- Description of the task: Give back an exact copy of the lines below, from the first through the line with "- Review: it is"; please stop there.

(Raw data begins)

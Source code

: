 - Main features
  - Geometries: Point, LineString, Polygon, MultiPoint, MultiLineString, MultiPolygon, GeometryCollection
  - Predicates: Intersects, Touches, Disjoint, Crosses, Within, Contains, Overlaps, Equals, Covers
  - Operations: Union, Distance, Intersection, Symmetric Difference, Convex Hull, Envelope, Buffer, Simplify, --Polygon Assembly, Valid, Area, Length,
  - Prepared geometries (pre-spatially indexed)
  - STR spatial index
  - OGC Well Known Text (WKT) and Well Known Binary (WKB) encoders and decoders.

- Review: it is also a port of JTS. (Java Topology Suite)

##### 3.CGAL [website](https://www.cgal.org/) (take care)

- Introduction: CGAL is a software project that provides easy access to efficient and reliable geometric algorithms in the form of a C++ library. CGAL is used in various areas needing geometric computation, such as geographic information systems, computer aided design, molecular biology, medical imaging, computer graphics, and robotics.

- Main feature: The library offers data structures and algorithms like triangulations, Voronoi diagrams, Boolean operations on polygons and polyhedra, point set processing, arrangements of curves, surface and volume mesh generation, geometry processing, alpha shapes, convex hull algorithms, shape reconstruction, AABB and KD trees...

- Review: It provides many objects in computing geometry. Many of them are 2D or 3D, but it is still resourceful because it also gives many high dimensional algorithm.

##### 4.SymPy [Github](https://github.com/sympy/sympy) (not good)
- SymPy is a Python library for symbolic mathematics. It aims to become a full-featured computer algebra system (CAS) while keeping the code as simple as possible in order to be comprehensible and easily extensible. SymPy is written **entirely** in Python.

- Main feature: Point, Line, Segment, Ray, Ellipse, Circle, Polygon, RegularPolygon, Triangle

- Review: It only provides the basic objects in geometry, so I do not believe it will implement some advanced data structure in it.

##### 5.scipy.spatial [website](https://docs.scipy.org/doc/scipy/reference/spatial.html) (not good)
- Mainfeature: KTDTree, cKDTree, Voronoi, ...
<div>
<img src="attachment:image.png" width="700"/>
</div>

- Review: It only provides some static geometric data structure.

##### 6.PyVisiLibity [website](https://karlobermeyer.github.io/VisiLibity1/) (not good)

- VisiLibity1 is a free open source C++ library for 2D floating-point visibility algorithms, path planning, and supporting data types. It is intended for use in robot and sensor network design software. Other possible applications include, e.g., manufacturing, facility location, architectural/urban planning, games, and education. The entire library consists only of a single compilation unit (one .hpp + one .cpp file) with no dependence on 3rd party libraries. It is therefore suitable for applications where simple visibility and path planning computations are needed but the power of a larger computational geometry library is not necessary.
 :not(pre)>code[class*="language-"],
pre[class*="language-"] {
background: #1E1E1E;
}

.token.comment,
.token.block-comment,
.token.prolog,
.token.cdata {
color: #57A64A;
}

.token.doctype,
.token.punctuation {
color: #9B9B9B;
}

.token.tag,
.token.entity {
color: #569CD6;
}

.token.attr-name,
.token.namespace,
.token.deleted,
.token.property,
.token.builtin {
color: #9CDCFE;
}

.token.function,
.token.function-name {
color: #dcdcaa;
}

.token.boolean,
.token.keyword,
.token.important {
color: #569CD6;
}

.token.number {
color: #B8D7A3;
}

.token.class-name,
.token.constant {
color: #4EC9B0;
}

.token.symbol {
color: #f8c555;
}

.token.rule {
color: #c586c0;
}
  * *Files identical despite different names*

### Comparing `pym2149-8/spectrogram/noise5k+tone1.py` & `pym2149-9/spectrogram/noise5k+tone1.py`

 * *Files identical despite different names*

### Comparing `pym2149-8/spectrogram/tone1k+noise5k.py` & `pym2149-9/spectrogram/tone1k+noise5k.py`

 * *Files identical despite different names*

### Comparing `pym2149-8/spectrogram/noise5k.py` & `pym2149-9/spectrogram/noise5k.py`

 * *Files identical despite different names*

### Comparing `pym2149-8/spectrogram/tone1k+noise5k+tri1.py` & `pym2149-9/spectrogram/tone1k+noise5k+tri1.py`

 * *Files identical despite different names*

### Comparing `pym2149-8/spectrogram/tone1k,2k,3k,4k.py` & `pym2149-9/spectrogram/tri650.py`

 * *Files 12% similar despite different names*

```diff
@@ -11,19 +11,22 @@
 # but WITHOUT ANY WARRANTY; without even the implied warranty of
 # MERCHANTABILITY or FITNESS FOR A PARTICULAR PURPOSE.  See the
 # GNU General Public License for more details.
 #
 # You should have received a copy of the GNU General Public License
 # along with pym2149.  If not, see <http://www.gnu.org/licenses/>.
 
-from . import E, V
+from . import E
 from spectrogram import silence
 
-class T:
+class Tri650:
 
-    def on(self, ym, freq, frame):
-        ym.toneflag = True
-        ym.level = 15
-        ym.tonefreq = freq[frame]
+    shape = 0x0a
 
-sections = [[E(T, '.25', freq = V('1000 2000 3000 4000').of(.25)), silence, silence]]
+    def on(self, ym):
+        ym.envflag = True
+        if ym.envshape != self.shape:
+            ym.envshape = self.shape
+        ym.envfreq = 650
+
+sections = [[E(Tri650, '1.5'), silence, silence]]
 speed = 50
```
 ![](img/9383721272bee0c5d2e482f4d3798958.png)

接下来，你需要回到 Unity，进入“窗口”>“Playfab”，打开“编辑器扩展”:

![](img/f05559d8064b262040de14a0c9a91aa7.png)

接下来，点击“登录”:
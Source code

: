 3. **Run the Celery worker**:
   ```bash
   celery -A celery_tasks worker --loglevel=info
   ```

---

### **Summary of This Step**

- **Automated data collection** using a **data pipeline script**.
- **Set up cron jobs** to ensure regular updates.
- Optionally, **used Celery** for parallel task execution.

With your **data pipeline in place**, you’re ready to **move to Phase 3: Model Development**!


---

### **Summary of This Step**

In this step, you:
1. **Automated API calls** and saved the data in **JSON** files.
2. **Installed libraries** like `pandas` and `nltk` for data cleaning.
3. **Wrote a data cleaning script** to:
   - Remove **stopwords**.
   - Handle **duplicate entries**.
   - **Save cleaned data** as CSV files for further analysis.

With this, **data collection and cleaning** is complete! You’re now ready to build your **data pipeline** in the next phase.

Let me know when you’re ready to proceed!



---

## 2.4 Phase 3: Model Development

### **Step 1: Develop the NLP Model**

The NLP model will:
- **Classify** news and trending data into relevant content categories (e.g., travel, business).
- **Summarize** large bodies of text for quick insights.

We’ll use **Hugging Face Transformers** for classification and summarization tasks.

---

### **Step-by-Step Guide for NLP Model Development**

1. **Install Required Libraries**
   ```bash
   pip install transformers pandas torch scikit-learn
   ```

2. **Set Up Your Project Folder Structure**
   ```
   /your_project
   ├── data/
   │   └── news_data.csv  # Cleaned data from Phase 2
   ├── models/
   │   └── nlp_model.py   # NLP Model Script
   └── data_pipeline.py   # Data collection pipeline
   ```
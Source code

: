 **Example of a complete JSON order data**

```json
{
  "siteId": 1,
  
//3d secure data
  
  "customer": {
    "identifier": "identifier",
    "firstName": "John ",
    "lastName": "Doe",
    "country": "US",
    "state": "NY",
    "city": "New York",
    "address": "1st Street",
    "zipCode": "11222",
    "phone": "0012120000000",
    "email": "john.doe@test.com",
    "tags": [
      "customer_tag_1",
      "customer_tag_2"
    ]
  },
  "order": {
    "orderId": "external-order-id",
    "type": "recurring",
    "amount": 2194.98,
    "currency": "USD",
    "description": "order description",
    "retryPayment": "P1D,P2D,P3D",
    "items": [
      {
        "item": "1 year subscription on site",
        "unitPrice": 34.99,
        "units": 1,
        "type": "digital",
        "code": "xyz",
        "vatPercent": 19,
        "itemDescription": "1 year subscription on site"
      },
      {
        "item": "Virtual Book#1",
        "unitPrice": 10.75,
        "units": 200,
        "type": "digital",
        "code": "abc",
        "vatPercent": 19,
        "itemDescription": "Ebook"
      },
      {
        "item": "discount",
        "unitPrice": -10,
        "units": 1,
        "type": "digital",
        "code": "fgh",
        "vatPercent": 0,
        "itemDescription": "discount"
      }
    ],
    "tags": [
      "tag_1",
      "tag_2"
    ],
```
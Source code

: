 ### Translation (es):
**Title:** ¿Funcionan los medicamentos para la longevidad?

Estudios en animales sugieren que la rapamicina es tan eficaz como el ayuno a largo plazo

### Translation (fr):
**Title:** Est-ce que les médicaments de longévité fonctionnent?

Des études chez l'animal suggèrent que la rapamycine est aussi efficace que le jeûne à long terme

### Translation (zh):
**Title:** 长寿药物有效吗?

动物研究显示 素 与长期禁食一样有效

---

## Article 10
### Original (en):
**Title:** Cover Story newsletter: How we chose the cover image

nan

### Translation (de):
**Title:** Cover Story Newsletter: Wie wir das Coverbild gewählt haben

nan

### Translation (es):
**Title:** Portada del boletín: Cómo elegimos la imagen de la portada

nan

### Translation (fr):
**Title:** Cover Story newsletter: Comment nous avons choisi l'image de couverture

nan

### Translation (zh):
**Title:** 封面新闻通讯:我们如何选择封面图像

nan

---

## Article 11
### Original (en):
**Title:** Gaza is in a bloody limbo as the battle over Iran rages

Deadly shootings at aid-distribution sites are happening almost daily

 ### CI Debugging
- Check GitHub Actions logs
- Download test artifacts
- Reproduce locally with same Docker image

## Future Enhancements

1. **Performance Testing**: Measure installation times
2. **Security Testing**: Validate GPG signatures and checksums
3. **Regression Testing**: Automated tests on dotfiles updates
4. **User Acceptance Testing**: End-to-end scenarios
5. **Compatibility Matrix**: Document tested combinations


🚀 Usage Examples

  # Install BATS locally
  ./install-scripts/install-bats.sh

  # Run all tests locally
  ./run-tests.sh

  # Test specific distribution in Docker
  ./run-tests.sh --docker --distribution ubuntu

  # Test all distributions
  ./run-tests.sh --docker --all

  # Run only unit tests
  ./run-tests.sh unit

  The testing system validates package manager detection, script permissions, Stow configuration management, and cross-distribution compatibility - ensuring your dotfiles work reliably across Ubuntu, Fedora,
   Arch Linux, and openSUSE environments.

(Raw data ends)

- Answer area:
Source code

: - Main features
  - Geometries: Point, LineString, Polygon, MultiPoint, MultiLineString, MultiPolygon, GeometryCollection
  - Predicates: Intersects, Touches, Disjoint, Crosses, Within, Contains, Overlaps, Equals, Covers
  - Operations: Union, Distance, Intersection, Symmetric Difference, Convex Hull, Envelope, Buffer, Simplify, --Polygon Assembly, Valid, Area, Length,
  - Prepared geometries (pre-spatially indexed)
  - STR spatial index
  - OGC Well Known Text (WKT) and Well Known Binary (WKB) encoders and decoders.

- Review: it is also a port of JTS. (Java Topology Suite)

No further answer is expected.